Also I got CISSP two years ago. The exam was a joke, but it's done nothing for my career (actually I'm unemployed lol), so I guess it balanced out.
Anonymous No.106286140 >>106286168
>>106285793
kino, how'd you get into that position?
Anonymous No.106286159
>>106285887
They promoted it because they wanted to import 5000 indians a week to reduce the overall salary to make sure companies can tick a government-mandated checkbox and they won't get sued by someone
Anonymous No.106286168
>>106286140
I was already doing similar work for Chinese heavy machinery companies getting sites set up with essentials in new quarry sites in Nigeria from the comfort of my old Kentucky home. Part of their Belt and Road project thingy (basically soft colonization)

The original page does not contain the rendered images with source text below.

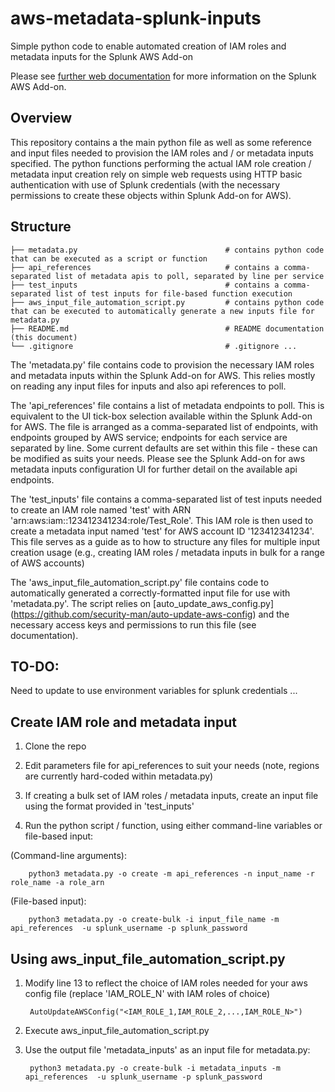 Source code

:# aws-metadata-splunk-inputs
Simple python code to enable automated creation of IAM roles and metadata inputs for the Splunk AWS Add-on

Please see [further web documentation](https://docs.splunk.com/Documentation/AddOns/released/AWS/Description) for more information on the Splunk AWS Add-on.

## Overview

This repository contains a the main python file as well as some reference and input files needed to provision the IAM roles and / or metadata inputs specified. The python functions performing the actual IAM role creation / metadata input creation rely on simple web requests using HTTP basic authentication with use of Splunk credentials (with the necessary permissions to create these objects within Splunk Add-on for AWS).

## Structure
```
├── metadata.py                                 # contains python code that can be executed as a script or function
├── api_references                              # contains a comma-separated list of metadata apis to poll, separated by line per service
├── test_inputs                                 # contains a comma-separated list of test inputs for file-based function execution
├── aws_input_file_automation_script.py         # contains python code that can be executed to automatically generate a new inputs file for metadata.py
├── README.md                                   # README documentation (this document)
└── .gitignore                                  # .gitignore ...
```

The 'metadata.py' file contains code to provision the necessary IAM roles and metadata inputs within the Splunk Add-on for AWS. This relies mostly on reading any input files for inputs and also api references to poll.

The 'api_references' file contains a list of metadata endpoints to poll. This is equivalent to the UI tick-box selection available within the Splunk Add-on for AWS. The file is arranged as a comma-separated list of endpoints, with endpoints grouped by AWS service; endpoints for each service are separated by line. Some current defaults are set within this file - these can be modified as suits your needs. Please see the Splunk Add-on for aws metadata inputs configuration UI for further detail on the available api endpoints.

The 'test_inputs' file contains a comma-separated list of test inputs needed to create an IAM role named 'test' with ARN 'arn:aws:iam::123412341234:role/Test_Role'. This IAM role is then used to create a metadata input named 'test' for AWS account ID '123412341234'. This file serves as a guide as to how to structure any files for multiple input creation usage (e.g., creating IAM roles / metadata inputs in bulk for a range of AWS accounts)

The 'aws_input_file_automation_script.py' file contains code to automatically generated a correctly-formatted input file for use with 'metadata.py'. The script relies on [auto_update_aws_config.py] (https://github.com/security-man/auto-update-aws-config) and the necessary access keys and permissions to run this file (see documentation).

## TO-DO: 
Need to update to use environment variables for splunk credentials ...

## Create IAM role and metadata input

1. Clone the repo

2. Edit parameters file for api_references to suit your needs (note, regions are currently hard-coded within metadata.py)

3. If creating a bulk set of IAM roles / metadata inputs, create an input file using the format provided in 'test_inputs'

4. Run the python script / function, using either command-line variables or file-based input:

(Command-line arguments):

        python3 metadata.py -o create -m api_references -n input_name -r role_name -a role_arn

(File-based input):

        python3 metadata.py -o create-bulk -i input_file_name -m api_references  -u splunk_username -p splunk_password

## Using aws_input_file_automation_script.py

1. Modify line 13 to reflect the choice of IAM roles needed for your aws config file (replace 'IAM_ROLE_N' with IAM roles of choice)

        AutoUpdateAWSConfig("<IAM_ROLE_1,IAM_ROLE_2,...,IAM_ROLE_N>")

2. Execute aws_input_file_automation_script.py

3. Use the output file 'metadata_inputs' as an input file for metadata.py:

        python3 metadata.py -o create-bulk -i metadata_inputs -m api_references  -u splunk_username -p splunk_password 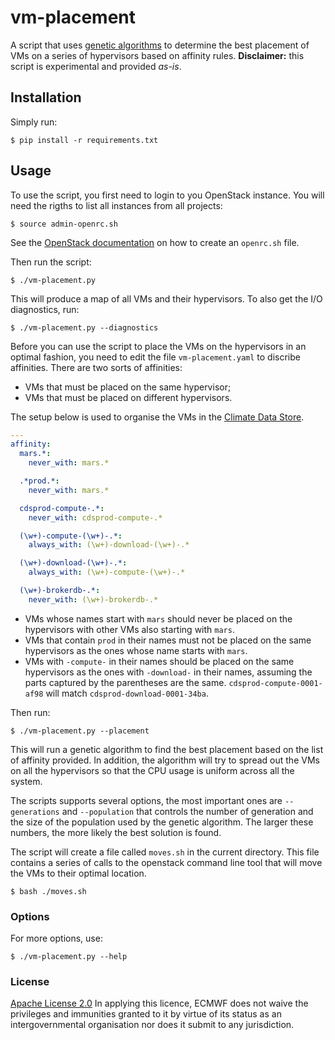 # vm-placement

A script that uses [genetic algorithms](https://pygad.readthedocs.io/en/latest/) to determine the best placement of VMs on a series of hypervisors based on affinity rules. **Disclaimer:** this script is experimental and provided *as-is*.

## Installation

Simply run:

    $ pip install -r requirements.txt

## Usage

To use the script, you first need to login to you OpenStack instance. You will need the rigths to list all instances from all projects:

    $ source admin-openrc.sh

See the [OpenStack documentation](https://docs.openstack.org/newton/user-guide/common/cli-set-environment-variables-using-openstack-rc.html) on how to create an `openrc.sh` file.

Then run the script:

    $ ./vm-placement.py

This will produce a map of all VMs and their hypervisors. To also get the I/O diagnostics, run:

    $ ./vm-placement.py --diagnostics


Before you can use the script to place the VMs on the hypervisors in an optimal fashion, you need to edit the file `vm-placement.yaml` to discribe affinities. There are two sorts of affinities:

- VMs that must be placed on the same hypervisor;
- VMs that must be placed on different hypervisors.

The setup below is used to organise the VMs in the [Climate Data Store](https://cds.climate.copernicus.eu).


```yaml
---
affinity:
  mars.*:
    never_with: mars.*

  .*prod.*:
    never_with: mars.*

  cdsprod-compute-.*:
    never_with: cdsprod-compute-.*

  (\w+)-compute-(\w+)-.*:
    always_with: (\w+)-download-(\w+)-.*

  (\w+)-download-(\w+)-.*:
    always_with: (\w+)-compute-(\w+)-.*

  (\w+)-brokerdb-.*:
    never_with: (\w+)-brokerdb-.*
```
- VMs whose names start with `mars` should never be placed on the hypervisors with other VMs also starting with `mars`.
- VMs that contain `prod` in their names must not be placed on the same hypervisors as the ones whose name starts with `mars`.
- VMs with `-compute-` in their names should be placed on the same hypervisors as the ones with `-download-` in their names, assuming the parts captured by the parentheses are the same. `cdsprod-compute-0001-af98` will match `cdsprod-download-0001-34ba`.


Then run:

    $ ./vm-placement.py --placement

This will run a genetic algorithm to find the best placement based on the list of affinity provided. In addition, the algorithm will try to spread out the VMs on all the hypervisors so that the CPU usage is uniform across all the system.

The scripts supports several options, the most important ones are `--generations` and `--population` that controls the number of generation and the size of the population used by the genetic algorithm. The larger these numbers, the more likely the best solution is found.

The script will create a file called `moves.sh` in the current directory. This file contains a series of calls to the openstack command line tool that will move the VMs to their optimal location.

    $ bash ./moves.sh

### Options

For more options, use:

    $ ./vm-placement.py --help



### License
[Apache License 2.0](LICENSE) In applying this licence, ECMWF does not waive the privileges and immunities
granted to it by virtue of its status as an intergovernmental organisation nor does it submit to any jurisdiction.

I got bored and wanted more pay, emailed my resume out to several companies, and a security company offered me the best package of benefits/pay/work hours. Now that's my day to day. Making sure toiletries, medical stuff, food, munitions, etc arrives on time. A lot of the actual physical movement is handled by freight forwarders and "contractors".
Anonymous No.106286354
>>106280507 (OP)

There's no way to properly secure IT infrastructure in American business. Security requires time, testing, and compliance, and achieving that is nearly impossible.

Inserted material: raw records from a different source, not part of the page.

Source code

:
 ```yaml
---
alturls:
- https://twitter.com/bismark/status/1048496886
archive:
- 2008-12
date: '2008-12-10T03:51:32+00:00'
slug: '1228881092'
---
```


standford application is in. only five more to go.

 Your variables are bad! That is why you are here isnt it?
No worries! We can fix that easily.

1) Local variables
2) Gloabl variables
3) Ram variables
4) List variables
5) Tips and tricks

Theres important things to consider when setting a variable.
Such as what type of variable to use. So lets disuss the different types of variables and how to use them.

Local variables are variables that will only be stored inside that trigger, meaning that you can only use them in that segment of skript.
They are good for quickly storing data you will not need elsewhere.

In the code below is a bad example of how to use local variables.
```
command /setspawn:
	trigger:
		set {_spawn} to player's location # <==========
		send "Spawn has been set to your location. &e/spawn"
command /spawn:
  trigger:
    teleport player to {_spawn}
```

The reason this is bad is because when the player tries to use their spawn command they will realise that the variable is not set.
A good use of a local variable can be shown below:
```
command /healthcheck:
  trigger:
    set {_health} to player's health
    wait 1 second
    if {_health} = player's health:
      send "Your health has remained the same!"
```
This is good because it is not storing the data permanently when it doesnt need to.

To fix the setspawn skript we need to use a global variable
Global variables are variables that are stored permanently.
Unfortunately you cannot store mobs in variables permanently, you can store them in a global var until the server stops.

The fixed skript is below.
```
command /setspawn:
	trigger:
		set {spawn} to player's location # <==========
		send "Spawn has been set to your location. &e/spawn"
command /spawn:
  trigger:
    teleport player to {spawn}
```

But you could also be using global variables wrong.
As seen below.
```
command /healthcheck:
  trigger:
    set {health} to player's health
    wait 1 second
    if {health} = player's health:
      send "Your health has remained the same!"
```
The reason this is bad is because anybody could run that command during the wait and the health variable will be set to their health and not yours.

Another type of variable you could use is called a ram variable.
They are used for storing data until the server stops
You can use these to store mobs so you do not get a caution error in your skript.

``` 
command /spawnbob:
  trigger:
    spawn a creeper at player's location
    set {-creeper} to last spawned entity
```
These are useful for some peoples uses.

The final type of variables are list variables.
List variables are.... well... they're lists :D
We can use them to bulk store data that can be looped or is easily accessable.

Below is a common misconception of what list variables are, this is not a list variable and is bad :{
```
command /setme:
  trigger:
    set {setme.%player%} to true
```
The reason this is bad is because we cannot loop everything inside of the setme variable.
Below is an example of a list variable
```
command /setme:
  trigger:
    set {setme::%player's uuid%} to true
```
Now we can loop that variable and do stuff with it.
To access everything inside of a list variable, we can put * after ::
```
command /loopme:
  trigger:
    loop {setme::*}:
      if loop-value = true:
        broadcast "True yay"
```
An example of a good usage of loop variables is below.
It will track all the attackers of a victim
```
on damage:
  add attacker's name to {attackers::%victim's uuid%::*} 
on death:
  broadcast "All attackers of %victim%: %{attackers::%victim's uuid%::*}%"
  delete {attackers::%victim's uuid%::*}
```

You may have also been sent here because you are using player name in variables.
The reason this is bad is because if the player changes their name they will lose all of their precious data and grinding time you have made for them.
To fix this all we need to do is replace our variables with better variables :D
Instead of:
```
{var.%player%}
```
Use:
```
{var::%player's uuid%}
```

China is honestly going to hack the country into darkness when shit finally kicks off.
Anonymous No.106286382 >>106288134
Is cybersecurity that bad to get into I was thinking about it and thought it would be good since everyone would just be vibe coding now, and most big sites use jeets
Anonymous No.106288134 >>106288146
>>106286382
Yes, get into it. The grift is alive and well.
Anonymous No.106288146
>>106288134
nice
Anonymous No.106288250
>>106282356
I’ve learned a lot about your average worker in this process. My colleagues who I’ve seen do incident response against ransomware actors with good effectiveness simply have zero vision and believe I’m essentially a god for making it, and that they have no chance to replicate it themselves or to help me make input data. I tell someone the scope of what I made (95% accuracy and 50% of alarms comprising 30-40% of our man hours gone instantly) and they’re worried about getting funding for a cloud ai instance and ask if I can use Llama scout (retard shit) in AWS bedrock because it’s cheaper and want to gimp what I made with rate-limiting over funding concerns. We can eliminate 30-40% of the workforce now: just buy a decent pc and run what I made after asking the our relevant executive on Teams about it. There will be no funding concern after that. There’s so little vision and everyone wants to overcomplicate every problem.
No wonder nothing gets done.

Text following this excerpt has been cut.